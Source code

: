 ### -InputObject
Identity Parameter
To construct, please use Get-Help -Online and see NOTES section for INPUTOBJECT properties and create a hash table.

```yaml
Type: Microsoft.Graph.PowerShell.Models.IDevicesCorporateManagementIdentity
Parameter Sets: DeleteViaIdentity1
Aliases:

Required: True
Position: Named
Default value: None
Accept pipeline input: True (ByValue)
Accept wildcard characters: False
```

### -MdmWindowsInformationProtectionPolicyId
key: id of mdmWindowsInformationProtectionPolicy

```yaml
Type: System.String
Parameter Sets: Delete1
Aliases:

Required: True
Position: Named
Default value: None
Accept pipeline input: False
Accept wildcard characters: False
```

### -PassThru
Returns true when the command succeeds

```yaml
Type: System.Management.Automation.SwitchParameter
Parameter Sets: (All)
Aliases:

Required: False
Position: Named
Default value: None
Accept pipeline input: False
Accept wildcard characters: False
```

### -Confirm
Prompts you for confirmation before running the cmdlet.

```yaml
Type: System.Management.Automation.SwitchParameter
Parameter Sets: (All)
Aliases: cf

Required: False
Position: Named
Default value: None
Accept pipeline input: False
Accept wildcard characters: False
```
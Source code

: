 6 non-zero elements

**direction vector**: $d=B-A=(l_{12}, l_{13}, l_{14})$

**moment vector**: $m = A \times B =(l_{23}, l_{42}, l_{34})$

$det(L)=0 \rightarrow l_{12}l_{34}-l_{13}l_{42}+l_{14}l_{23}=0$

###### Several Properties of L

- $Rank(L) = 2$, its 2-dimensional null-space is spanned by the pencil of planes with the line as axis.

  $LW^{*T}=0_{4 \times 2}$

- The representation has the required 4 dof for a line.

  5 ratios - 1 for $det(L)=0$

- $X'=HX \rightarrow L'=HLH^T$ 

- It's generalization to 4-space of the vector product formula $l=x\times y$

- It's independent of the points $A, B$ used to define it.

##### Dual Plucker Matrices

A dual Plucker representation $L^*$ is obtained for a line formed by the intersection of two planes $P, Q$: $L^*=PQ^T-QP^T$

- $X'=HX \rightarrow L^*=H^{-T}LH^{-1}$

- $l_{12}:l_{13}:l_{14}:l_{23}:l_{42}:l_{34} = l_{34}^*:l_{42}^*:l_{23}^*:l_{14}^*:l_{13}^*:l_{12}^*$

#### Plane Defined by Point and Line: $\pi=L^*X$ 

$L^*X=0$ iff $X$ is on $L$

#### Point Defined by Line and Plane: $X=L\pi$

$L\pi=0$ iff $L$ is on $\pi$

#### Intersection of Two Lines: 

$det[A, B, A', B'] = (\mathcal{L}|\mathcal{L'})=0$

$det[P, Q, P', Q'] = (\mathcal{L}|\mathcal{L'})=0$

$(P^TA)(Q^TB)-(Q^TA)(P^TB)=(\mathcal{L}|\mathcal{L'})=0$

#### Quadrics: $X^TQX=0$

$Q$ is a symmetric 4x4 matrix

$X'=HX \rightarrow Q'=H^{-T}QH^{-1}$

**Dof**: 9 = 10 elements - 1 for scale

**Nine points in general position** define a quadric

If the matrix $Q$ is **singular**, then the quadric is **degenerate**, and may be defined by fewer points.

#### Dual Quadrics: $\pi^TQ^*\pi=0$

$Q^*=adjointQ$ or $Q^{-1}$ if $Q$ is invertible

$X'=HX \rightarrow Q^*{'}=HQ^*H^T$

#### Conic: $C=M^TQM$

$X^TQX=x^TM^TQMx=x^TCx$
++++++
:: Problem ::
Give back, word for word, only the lines from the one containing "define a quadric" through the closing line of the entries.

:: Response area ::
**Nine points in general position** define a quadric

If the matrix $Q$ is **singular**, then the quadric is **degenerate**, and may be defined by fewer points.

#### Dual Quadrics: $\pi^TQ^*\pi=0$

$Q^*=adjointQ$ or $Q^{-1}$ if $Q$ is invertible

$X'=HX \rightarrow Q^*{'}=HQ^*H^T$

#### Conic: $C=M^TQM$

$X^TQX=x^TM^TQMx=x^TCx$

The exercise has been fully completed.